┌──
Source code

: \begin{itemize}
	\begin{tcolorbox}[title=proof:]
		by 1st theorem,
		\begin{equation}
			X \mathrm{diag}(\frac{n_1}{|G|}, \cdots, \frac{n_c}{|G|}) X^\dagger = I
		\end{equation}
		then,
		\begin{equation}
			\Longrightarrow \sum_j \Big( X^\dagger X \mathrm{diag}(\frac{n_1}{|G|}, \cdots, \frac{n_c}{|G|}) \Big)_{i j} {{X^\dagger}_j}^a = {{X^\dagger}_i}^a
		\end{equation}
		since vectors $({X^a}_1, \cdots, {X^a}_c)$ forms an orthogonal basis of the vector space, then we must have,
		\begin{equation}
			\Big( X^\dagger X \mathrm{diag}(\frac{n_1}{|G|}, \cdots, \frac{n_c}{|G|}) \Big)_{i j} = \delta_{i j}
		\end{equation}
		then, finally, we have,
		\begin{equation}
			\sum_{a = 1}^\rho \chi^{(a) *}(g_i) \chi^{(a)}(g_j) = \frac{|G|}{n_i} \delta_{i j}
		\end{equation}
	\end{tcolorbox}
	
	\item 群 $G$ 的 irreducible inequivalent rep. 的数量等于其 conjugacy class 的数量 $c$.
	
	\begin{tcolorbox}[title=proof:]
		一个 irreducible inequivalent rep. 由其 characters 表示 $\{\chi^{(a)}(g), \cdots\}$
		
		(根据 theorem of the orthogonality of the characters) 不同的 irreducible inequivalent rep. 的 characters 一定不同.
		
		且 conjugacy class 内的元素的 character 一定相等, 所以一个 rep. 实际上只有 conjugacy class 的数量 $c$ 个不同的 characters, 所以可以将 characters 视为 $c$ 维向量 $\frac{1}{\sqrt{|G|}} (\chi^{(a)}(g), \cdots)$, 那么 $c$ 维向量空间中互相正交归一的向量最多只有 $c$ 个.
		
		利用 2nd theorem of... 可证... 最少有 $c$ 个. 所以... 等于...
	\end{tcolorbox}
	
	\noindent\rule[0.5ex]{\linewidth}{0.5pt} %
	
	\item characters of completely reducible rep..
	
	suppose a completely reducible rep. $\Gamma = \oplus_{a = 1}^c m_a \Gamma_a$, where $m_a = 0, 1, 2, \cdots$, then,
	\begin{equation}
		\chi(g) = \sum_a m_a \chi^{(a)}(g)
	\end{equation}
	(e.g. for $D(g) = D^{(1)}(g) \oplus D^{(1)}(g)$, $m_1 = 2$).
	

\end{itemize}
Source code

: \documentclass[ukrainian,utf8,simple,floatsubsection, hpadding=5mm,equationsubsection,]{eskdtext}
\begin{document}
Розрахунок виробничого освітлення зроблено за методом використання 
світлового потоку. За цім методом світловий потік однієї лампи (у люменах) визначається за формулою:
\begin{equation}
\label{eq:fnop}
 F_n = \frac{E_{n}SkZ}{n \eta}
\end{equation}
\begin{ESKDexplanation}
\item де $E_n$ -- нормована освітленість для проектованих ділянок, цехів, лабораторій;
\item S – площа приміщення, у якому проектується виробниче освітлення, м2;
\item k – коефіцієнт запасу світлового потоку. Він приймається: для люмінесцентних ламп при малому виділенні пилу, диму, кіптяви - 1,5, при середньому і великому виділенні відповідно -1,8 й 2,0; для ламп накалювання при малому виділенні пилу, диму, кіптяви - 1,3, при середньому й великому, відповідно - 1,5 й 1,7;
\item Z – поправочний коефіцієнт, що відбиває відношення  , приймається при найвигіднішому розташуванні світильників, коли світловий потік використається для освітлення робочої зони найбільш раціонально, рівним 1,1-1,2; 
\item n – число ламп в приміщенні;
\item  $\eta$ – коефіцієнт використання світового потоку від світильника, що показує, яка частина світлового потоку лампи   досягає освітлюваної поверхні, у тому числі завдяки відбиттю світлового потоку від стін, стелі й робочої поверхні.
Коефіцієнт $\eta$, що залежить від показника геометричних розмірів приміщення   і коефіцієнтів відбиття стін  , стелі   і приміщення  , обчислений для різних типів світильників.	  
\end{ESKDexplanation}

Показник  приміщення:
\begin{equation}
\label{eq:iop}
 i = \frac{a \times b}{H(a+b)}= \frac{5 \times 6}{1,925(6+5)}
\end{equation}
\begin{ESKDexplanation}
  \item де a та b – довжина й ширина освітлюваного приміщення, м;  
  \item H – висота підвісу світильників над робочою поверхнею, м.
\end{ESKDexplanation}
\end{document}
└──
__YOUR OBJECTIVE__:
Reproduce the records exactly as they appear.

__REPLY__:
Source code

: \begin{itemize}
	\begin{tcolorbox}[title=proof:]
		by 1st theorem,
		\begin{equation}
			X \mathrm{diag}(\frac{n_1}{|G|}, \cdots, \frac{n_c}{|G|}) X^\dagger = I
		\end{equation}
		then,
		\begin{equation}
			\Longrightarrow \sum_j \Big( X^\dagger X \mathrm{diag}(\frac{n_1}{|G|}, \cdots, \frac{n_c}{|G|}) \Big)_{i j} {{X^\dagger}_j}^a = {{X^\dagger}_i}^a
		\end{equation}
		since vectors $({X^a}_1, \cdots, {X^a}_c)$ forms an orthogonal basis of the vector space, then we must have,
		\begin{equation}
			\Big( X^\dagger X \mathrm{diag}(\frac{n_1}{|G|}, \cdots, \frac{n_c}{|G|}) \Big)_{i j} = \delta_{i j}
		\end{equation}
		then, finally, we have,
		\begin{equation}
			\sum_{a = 1}^\rho \chi^{(a) *}(g_i) \chi^{(a)}(g_j) = \frac{|G|}{n_i} \delta_{i j}
		\end{equation}
	\end{tcolorbox}
	
	\item 群 $G$ 的 irreducible inequivalent rep. 的数量等于其 conjugacy class 的数量 $c$.
	
	\begin{tcolorbox}[title=proof:]
		一个 irreducible inequivalent rep. 由其 characters 表示 $\{\chi^{(a)}(g), \cdots\}$
		
		(根据 theorem of the orthogonality of the characters) 不同的 irreducible inequivalent rep. 的 characters 一定不同.
		
		且 conjugacy class 内的元素的 character 一定相等, 所以一个 rep. 实际上只有 conjugacy class 的数量 $c$ 个不同的 characters, 所以可以将 characters 视为 $c$ 维向量 $\frac{1}{\sqrt{|G|}} (\chi^{(a)}(g), \cdots)$, 那么 $c$ 维向量空间中互相正交归一的向量最多只有 $c$ 个.
		
		利用 2nd theorem of... 可证... 最少有 $c$ 个. 所以... 等于...
	\end{tcolorbox}
	
	\noindent\rule[0.5ex]{\linewidth}{0.5pt} %
	
	\item characters of completely reducible rep..
	
	suppose a completely reducible rep. $\Gamma = \oplus_{a = 1}^c m_a \Gamma_a$, where $m_a = 0, 1, 2, \cdots$, then,
	\begin{equation}
		\chi(g) = \sum_a m_a \chi^{(a)}(g)
	\end{equation}
	(e.g. for $D(g) = D^{(1)}(g) \oplus D^{(1)}(g)$, $m_1 = 2$).
	

\end{itemize}
Source code

: \documentclass[ukrainian,utf8,simple,floatsubsection, hpadding=5mm,equationsubsection,]{eskdtext}
\begin{document}
Розрахунок виробничого освітлення зроблено за методом використання 
світлового потоку. За цім методом світловий потік однієї лампи (у люменах) визначається за формулою:
\begin{equation}
\label{eq:fnop}
 F_n = \frac{E_{n}SkZ}{n \eta}
\end{equation}
\begin{ESKDexplanation}
\item де $E_n$ -- нормована освітленість для проектованих ділянок, цехів, лабораторій;
\item S – площа приміщення, у якому проектується виробниче освітлення, м2;
\item k – коефіцієнт запасу світлового потоку. Він приймається: для люмінесцентних ламп при малому виділенні пилу, диму, кіптяви - 1,5, при середньому і великому виділенні відповідно -1,8 й 2,0; для ламп накалювання при малому виділенні пилу, диму, кіптяви - 1,3, при середньому й великому, відповідно - 1,5 й 1,7;
\item Z – поправочний коефіцієнт, що відбиває відношення  , приймається при найвигіднішому розташуванні світильників, коли світловий потік використається для освітлення робочої зони найбільш раціонально, рівним 1,1-1,2; 
\item n – число ламп в приміщенні;
\item  $\eta$ – коефіцієнт використання світового потоку від світильника, що показує, яка частина світлового потоку лампи   досягає освітлюваної поверхні, у тому числі завдяки відбиттю світлового потоку від стін, стелі й робочої поверхні.
Коефіцієнт $\eta$, що залежить від показника геометричних розмірів приміщення   і коефіцієнтів відбиття стін  , стелі   і приміщення  , обчислений для різних типів світильників.	  
\end{ESKDexplanation}

Показник  приміщення:
\begin{equation}
\label{eq:iop}
 i = \frac{a \times b}{H(a+b)}= \frac{5 \times 6}{1,925(6+5)}
\end{equation}
\begin{ESKDexplanation}
  \item де a та b – довжина й ширина освітлюваного приміщення, м;  
  \item H – висота підвісу світильників над робочою поверхнею, м.
\end{ESKDexplanation}
\end{document}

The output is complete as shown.